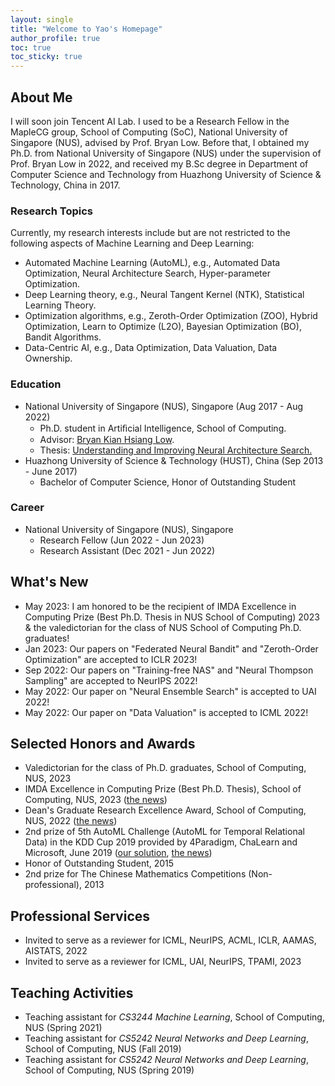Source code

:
 ```yaml
---
layout: single
title: "Welcome to Yao's Homepage"
author_profile: true
toc: true
toc_sticky: true
---
```


## About Me
I will soon join Tencent AI Lab. I used to be a Research Fellow in the MapleCG group, School of Computing (SoC), National University of Singapore (NUS), advised by Prof. Bryan Low. Before that, I obtained my Ph.D. from National University of Singapore (NUS) under the supervision of Prof. Bryan Low in 2022, and received my B.Sc degree in Department of Computer Science and Technology from Huazhong University of Science & Technology, China in 2017.


### Research Topics
Currently, my research interests include but are not restricted to the following aspects of Machine Learning and Deep Learning:
  - Automated Machine Learning (AutoML), e.g., Automated Data Optimization, Neural Architecture Search, Hyper-parameter Optimization.
  - Deep Learning theory, e.g., Neural Tangent Kernel (NTK), Statistical Learning Theory.
  - Optimization algorithms, e.g., Zeroth-Order Optimization (ZOO), Hybrid Optimization, Learn to Optimize (L2O), Bayesian Optimization (BO), Bandit Algorithms.
  - Data-Centric AI, e.g., Data Optimization, Data Valuation, Data Ownership.

### Education
- National University of Singapore (NUS), Singapore (Aug 2017 - Aug 2022)
    - Ph.D. student in Artiﬁcial Intelligence, School of Computing.
    - Advisor: <a href="https://www.comp.nus.edu.sg/~lowkh/research.html">Bryan Kian Hsiang Low</a>.
    - Thesis: [Understanding and Improving Neural Architecture Search.](https://www.comp.nus.edu.sg/~lowkh/pubs/phd2022s.pdf)
- Huazhong University of Science & Technology (HUST), China (Sep 2013 - June 2017)
    - Bachelor of Computer Science, Honor of Outstanding Student

### Career
- National University of Singapore (NUS), Singapore
    - Research Fellow (Jun 2022 - Jun 2023)
    - Research Assistant (Dec 2021 - Jun 2022)

## What's New
- May 2023: I am honored to be the recipient of IMDA Excellence in Computing Prize (Best Ph.D. Thesis in NUS School of Computing) 2023 & the valedictorian for the class of NUS School of Computing Ph.D. graduates!
- Jan 2023: Our papers on "Federated Neural Bandit" and "Zeroth-Order Optimization" are accepted to ICLR 2023!
- Sep 2022: Our papers on "Training-free NAS" and "Neural Thompson Sampling" are accepted to NeurIPS 2022!
- May 2022: Our paper on "Neural Ensemble Search" is accepted to UAI 2022!
- May 2022: Our paper on "Data Valuation" is accepted to ICML 2022!
<!-- - Jan 2022: Our paper on "Training-free Neural Architecture Search" is accepted to ICLR 2022! -->


## Selected Honors and Awards
- Valedictorian for the class of Ph.D. graduates, School of Computing, NUS, 2023
- IMDA Excellence in Computing Prize (Best Ph.D. Thesis), School of Computing, NUS, 2023 ([the news](https://www.comp.nus.edu.sg/programmes/pg/awards/))
- Dean's Graduate Research Excellence Award, School of Computing, NUS, 2022 ([the news](https://www.comp.nus.edu.sg/programmes/pg/awards/deans/))
- 2nd prize of 5th AutoML Challenge (AutoML for Temporal Relational Data) in the KDD Cup 2019 provided by 4Paradigm, ChaLearn and Microsoft, June 2019 ([our solution](https://github.com/shuyao95/kddcup2019-automl.git), [the news](https://www.4paradigm.com/competition/kddcup2019))
- Honor of Outstanding Student, 2015
- 2nd prize for The Chinese Mathematics Competitions (Non-professional), 2013

## Professional Services
- Invited to serve as a reviewer for ICML, NeurIPS, ACML, ICLR, AAMAS, AISTATS, 2022
- Invited to serve as a reviewer for ICML, UAI, NeurIPS, TPAMI, 2023

## Teaching Activities
- Teaching assistant for *CS3244 Machine Learning*, School of Computing, NUS (Spring 2021)
- Teaching assistant for *CS5242 Neural Networks and Deep Learning*, School of Computing, NUS (Fall 2019)
- Teaching assistant for *CS5242 Neural Networks and Deep Learning*, School of Computing, NUS (Spring 2019)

= = = = =

### Required action
Each record above must be retyped exactly. Omit the pictures.

### Written solution
Source code

:
 ```yaml
---
layout: single
title: "Welcome to Yao's Homepage"
author_profile: true
toc: true
toc_sticky: true
---
```


## About Me
I will soon join Tencent AI Lab. I used to be a Research Fellow in the MapleCG group, School of Computing (SoC), National University of Singapore (NUS), advised by Prof. Bryan Low. Before that, I obtained my Ph.D. from National University of Singapore (NUS) under the supervision of Prof. Bryan Low in 2022, and received my B.Sc degree in Department of Computer Science and Technology from Huazhong University of Science & Technology, China in 2017.


### Research Topics
Currently, my research interests include but are not restricted to the following aspects of Machine Learning and Deep Learning:
  - Automated Machine Learning (AutoML), e.g., Automated Data Optimization, Neural Architecture Search, Hyper-parameter Optimization.
  - Deep Learning theory, e.g., Neural Tangent Kernel (NTK), Statistical Learning Theory.
  - Optimization algorithms, e.g., Zeroth-Order Optimization (ZOO), Hybrid Optimization, Learn to Optimize (L2O), Bayesian Optimization (BO), Bandit Algorithms.
  - Data-Centric AI, e.g., Data Optimization, Data Valuation, Data Ownership.

### Education
- National University of Singapore (NUS), Singapore (Aug 2017 - Aug 2022)
    - Ph.D. student in Artiﬁcial Intelligence, School of Computing.
    - Advisor: <a href="https://www.comp.nus.edu.sg/~lowkh/research.html">Bryan Kian Hsiang Low</a>.
    - Thesis: [Understanding and Improving Neural Architecture Search.](https://www.comp.nus.edu.sg/~lowkh/pubs/phd2022s.pdf)
- Huazhong University of Science & Technology (HUST), China (Sep 2013 - June 2017)
    - Bachelor of Computer Science, Honor of Outstanding Student

### Career
- National University of Singapore (NUS), Singapore
    - Research Fellow (Jun 2022 - Jun 2023)
    - Research Assistant (Dec 2021 - Jun 2022)

## What's New
- May 2023: I am honored to be the recipient of IMDA Excellence in Computing Prize (Best Ph.D. Thesis in NUS School of Computing) 2023 & the valedictorian for the class of NUS School of Computing Ph.D. graduates!
- Jan 2023: Our papers on "Federated Neural Bandit" and "Zeroth-Order Optimization" are accepted to ICLR 2023!
- Sep 2022: Our papers on "Training-free NAS" and "Neural Thompson Sampling" are accepted to NeurIPS 2022!
- May 2022: Our paper on "Neural Ensemble Search" is accepted to UAI 2022!
- May 2022: Our paper on "Data Valuation" is accepted to ICML 2022!
<!-- - Jan 2022: Our paper on "Training-free Neural Architecture Search" is accepted to ICLR 2022! -->


## Selected Honors and Awards
- Valedictorian for the class of Ph.D. graduates, School of Computing, NUS, 2023
- IMDA Excellence in Computing Prize (Best Ph.D. Thesis), School of Computing, NUS, 2023 ([the news](https://www.comp.nus.edu.sg/programmes/pg/awards/))
- Dean's Graduate Research Excellence Award, School of Computing, NUS, 2022 ([the news](https://www.comp.nus.edu.sg/programmes/pg/awards/deans/))
- 2nd prize of 5th AutoML Challenge (AutoML for Temporal Relational Data) in the KDD Cup 2019 provided by 4Paradigm, ChaLearn and Microsoft, June 2019 ([our solution](https://github.com/shuyao95/kddcup2019-automl.git), [the news](https://www.4paradigm.com/competition/kddcup2019))
- Honor of Outstanding Student, 2015
- 2nd prize for The Chinese Mathematics Competitions (Non-professional), 2013

## Professional Services
- Invited to serve as a reviewer for ICML, NeurIPS, ACML, ICLR, AAMAS, AISTATS, 2022
- Invited to serve as a reviewer for ICML, UAI, NeurIPS, TPAMI, 2023

## Teaching Activities
- Teaching assistant for *CS3244 Machine Learning*, School of Computing, NUS (Spring 2021)
- Teaching assistant for *CS5242 Neural Networks and Deep Learning*, School of Computing, NUS (Fall 2019)
- Teaching assistant for *CS5242 Neural Networks and Deep Learning*, School of Computing, NUS (Spring 2019)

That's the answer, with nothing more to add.